We rationalize. Do you tell yourself things like, “I don’t like admin; I’m not that person’s parent; I should empower people; I believe people will naturally do the right thing?” Our internal dialogue is based on how we want to see ourselves and the world. That dialogue is storytelling; we often tell ourselves stories that let people off the hook. Look at your story. Is it enabling people to behave badly? How does the story you tell yourself serve you?
It’s the path of least resistance. Accountability takes work and it takes vigilance. Letting things slide is easier – in the short term — than holding people accountable. Creating clear guidelines, setting expectations, establishing measures, then following up is intellectual and emotional work. And it takes time. Letting your standards slide is easier.

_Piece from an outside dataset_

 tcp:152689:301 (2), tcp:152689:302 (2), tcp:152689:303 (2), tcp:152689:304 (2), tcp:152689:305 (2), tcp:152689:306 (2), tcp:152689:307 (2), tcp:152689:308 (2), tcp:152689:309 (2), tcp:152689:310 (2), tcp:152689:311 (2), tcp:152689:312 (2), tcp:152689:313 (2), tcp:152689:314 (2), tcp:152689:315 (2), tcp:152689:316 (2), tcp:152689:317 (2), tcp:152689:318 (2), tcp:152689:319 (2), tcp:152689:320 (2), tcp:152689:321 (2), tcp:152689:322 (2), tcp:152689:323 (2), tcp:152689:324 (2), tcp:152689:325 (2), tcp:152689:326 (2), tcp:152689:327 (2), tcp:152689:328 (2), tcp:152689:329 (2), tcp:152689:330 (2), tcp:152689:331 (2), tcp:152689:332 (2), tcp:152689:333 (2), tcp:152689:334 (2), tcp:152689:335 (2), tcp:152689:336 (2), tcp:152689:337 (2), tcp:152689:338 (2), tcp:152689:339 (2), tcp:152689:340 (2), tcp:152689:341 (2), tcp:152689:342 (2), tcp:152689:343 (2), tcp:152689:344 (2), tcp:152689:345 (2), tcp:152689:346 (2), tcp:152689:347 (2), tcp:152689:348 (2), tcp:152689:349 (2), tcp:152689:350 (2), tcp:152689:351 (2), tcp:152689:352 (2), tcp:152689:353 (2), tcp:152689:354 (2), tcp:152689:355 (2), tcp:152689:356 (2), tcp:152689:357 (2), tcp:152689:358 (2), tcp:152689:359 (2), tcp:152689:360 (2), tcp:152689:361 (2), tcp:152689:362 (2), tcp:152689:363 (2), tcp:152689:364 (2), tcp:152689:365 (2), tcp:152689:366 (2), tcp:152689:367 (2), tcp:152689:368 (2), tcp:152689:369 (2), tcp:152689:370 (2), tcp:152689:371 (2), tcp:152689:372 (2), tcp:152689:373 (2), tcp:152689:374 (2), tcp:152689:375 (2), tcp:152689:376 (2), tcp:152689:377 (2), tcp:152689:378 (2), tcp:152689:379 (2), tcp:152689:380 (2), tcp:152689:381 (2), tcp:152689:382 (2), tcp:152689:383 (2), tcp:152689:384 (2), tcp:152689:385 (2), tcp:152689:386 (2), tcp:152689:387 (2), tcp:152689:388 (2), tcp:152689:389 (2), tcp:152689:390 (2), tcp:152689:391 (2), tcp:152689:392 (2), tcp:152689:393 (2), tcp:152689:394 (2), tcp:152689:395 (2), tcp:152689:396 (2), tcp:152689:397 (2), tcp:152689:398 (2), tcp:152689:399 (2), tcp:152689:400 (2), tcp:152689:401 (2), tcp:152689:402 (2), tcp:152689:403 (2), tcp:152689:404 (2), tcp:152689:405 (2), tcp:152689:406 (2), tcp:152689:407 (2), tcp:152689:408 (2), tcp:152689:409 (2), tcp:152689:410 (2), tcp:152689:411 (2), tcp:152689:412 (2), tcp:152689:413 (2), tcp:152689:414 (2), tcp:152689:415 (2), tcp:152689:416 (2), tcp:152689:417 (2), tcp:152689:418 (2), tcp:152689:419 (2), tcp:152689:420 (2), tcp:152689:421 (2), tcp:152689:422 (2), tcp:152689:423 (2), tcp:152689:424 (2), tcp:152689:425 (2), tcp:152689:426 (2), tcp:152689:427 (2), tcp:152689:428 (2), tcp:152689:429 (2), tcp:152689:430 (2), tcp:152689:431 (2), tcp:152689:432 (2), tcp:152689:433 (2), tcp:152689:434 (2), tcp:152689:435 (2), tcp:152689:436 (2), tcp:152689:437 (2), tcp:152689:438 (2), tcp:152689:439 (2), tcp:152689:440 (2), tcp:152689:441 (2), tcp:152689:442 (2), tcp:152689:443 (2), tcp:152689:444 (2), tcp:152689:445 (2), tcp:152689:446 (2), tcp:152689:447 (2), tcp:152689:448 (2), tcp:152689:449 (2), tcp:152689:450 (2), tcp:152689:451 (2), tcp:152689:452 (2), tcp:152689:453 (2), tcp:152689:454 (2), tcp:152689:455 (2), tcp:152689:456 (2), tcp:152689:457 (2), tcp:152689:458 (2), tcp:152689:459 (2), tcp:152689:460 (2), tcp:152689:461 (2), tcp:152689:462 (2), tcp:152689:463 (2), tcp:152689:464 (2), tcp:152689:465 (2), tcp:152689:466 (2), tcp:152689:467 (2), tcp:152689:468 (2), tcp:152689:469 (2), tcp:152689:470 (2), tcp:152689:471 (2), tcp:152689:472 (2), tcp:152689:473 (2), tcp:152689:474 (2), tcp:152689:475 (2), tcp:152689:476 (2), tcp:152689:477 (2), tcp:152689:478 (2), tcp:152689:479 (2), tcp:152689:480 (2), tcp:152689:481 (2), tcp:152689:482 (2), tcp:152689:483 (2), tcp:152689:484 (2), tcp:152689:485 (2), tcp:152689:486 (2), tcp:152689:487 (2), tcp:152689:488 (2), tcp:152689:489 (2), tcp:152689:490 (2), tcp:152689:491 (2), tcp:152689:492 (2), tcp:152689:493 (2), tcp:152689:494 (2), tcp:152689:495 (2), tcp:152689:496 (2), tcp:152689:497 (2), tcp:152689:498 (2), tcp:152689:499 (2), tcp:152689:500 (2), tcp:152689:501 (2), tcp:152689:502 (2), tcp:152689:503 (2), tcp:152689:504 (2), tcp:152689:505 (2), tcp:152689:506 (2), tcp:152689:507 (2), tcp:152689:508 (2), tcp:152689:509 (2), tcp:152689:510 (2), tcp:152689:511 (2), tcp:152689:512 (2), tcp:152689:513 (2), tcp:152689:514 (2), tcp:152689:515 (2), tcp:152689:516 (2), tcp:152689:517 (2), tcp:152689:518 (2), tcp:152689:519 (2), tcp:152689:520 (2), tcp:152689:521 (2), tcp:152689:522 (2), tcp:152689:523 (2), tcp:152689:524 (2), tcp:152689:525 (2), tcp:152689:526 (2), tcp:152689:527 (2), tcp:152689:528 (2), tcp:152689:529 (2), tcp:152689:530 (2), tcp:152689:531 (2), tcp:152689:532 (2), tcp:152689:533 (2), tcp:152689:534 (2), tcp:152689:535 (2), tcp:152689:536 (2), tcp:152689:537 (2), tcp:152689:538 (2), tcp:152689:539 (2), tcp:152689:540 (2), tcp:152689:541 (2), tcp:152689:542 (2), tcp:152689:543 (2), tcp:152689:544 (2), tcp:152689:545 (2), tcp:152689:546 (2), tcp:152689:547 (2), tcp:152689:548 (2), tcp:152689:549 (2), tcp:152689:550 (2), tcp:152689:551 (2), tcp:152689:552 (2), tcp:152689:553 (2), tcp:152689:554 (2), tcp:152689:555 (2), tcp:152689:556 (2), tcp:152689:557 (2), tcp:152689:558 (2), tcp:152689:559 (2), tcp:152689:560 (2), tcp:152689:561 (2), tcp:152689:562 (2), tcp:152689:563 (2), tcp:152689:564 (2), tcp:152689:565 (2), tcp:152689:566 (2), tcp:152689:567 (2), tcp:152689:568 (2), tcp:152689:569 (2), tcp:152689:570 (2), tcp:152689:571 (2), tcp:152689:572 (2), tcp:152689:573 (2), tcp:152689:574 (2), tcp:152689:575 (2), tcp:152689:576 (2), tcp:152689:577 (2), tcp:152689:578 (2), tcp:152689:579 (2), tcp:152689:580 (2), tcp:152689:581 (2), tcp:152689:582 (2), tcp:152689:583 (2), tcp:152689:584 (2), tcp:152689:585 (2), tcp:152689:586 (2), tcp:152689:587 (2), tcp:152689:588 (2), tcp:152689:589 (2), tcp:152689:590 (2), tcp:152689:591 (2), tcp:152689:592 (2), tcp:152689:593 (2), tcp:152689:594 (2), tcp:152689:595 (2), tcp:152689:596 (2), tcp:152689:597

We don’t like confrontation. Everyone likes to be liked. And telling someone that they are not living up to our expectations means we risk a negative response – defensiveness, excuses, embarrassment, or rejection. We encounter what Dale Carnegie observed: “When dealing with people, remember you are not dealing with creatures of logic, but creatures of emotion.” And many of us find that uncomfortable.
How do we get the culture we expect?
- Identify essential behaviors. What do you expect of your people? Make a list like the one in the table above. Detailing what you expect will help you be clear when you give direction.
- Prioritize and focus. You have a limited amount of time and capacity, so focus your energy on one behavior at a time. Map the behaviors on a grid – low to high impact, vs. low to high difficulty. What is high-impact and easy to do? Start with those behaviors to establish a foundation, and then build on it.
- Hold people accountable for one behavior per quarter. Research by Phillippa Lally and her team shows that it takes 66 days on average to ingrain a habit, but since business tends to run in quarterly cycles, a three-month cadence is just fine.
- When you are tempted to let a bad behavior slide, ask yourself, ”What if everyone in the company exhibited this behavior?” If you visualize the behavior as it scales across the organization, you will see the urgency. This can be a helpful shot of motivation.
- When you see the behavior that is not what you expect, ask the responsible person directly: “Why is this ok?” Help them see the gap that you see. If they don’t see it, they can’t close it.
Behavior drives culture. Culture drives results. You might expect performance, but in the end, you will get what you’re willing to tolerate.